The recent collapse of Carillion reminded all of us of the dangers of debt. Apparently, its debts grew by more than 50 percent in its last four months of trading, and it also had a huge pension deficit. However, another type of debt can be just as insidious – technical debt for IT systems and services.
We hear about examples in the NHS, where systems that hadn’t been upgraded for years were caught up in last year’s ransomware attacks, and we see it regularly at customers who have minimised IT investment over the past few years or are tied into outsourcing contracts supporting outdated IT systems that no longer meet their needs.
I was interviewed by a journalist on this topic a couple of weeks ago – incidentally while away on holiday, illustrating that when you run a business you’re never out of reach.
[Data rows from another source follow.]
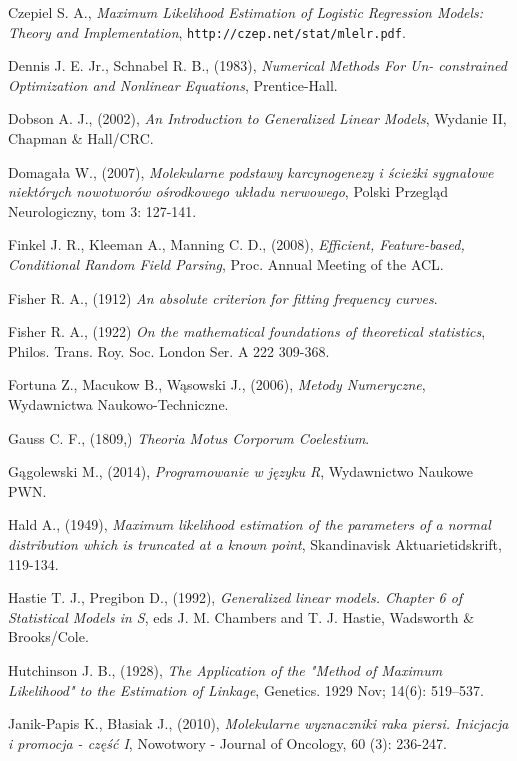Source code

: \begin{thebibliography}{99}
 Czepiel S. A., \textit{Maximum Likelihood Estimation of Logistic Regression Models: Theory and Implementation}, \texttt{http://czep.net/stat/mlelr.pdf}.

 Dennis J. E. Jr., Schnabel R. B., (1983), \textit{Numerical Methods For Un-
constrained Optimization and Nonlinear Equations}, Prentice-Hall.

 Dobson A. J., (2002), \textit{An Introduction to Generalized Linear Models}, Wydanie II, Chapman \& Hall/CRC.

 Domagała W., (2007), \textit{Molekularne podstawy karcynogenezy i ścieżki sygnałowe niektórych nowotworów ośrodkowego układu nerwowego}, Polski Przegląd Neurologiczny, tom 3: 127-141.

  Finkel J. R., Kleeman A., Manning C. D., (2008), \textit{Efficient, Feature-based, Conditional Random Field Parsing}, Proc. Annual Meeting of the ACL.

 Fisher R. A., (1912) \textit{An absolute criterion for fitting frequency curves}.

 Fisher R. A., (1922) \textit{On the mathematical foundations of theoretical statistics}, Philos. Trans. Roy. Soc. London Ser. A 222 309-368.

 Fortuna Z., Macukow B., Wąsowski J., (2006), \textit{Metody Numeryczne}, Wydawnictwa Naukowo-Techniczne.

 Gauss C. F., (1809,) \textit{Theoria Motus Corporum Coelestium}.

 Gągolewski M., (2014), \textit{Programowanie w języku R}, Wydawnictwo Naukowe PWN.


 Hald A., (1949), \textit{Maximum likelihood estimation of the parameters of a normal distribution which is truncated at a known point}, Skandinavisk Aktuarietidskrift, 119-134.


 Hastie T. J., Pregibon D., (1992), \textit{Generalized linear models. Chapter 6 of Statistical Models in S}, eds J. M. Chambers and T. J. Hastie, Wadsworth \& Brooks/Cole.


 Hutchinson J. B., (1928), \textit{The Application of the "Method of Maximum Likelihood" to the Estimation of Linkage}, Genetics. 1929 Nov; 14(6): 519–537.


 Janik-Papis K., Błasiak J., (2010), \textit{Molekularne wyznaczniki raka piersi. Inicjacja i promocja - część I}, Nowotwory - Journal of Oncology, 60 (3): 236-247.


\end{thebibliography}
The interview reminded me that it’s becoming a growing problem, as most businesses are now dependent on technology for critical business functions. But, like financial debt, it’s something that people don’t want to talk about, as they don’t want to admit that their organisation might be falling behind.
For most organisations, technical debt is the accumulation of a series of business decisions, normally taken in isolation. Each was perfectly valid at the time but was frequently made without considering its effect on other systems and an organisation’s overall IT architecture, creating an unnecessarily complex IT infrastructure.
This limits performance, scalability and particularly agility – a major problem in today’s fast-changing digital world. It also takes a lot of internal resource and cost to maintain and manage.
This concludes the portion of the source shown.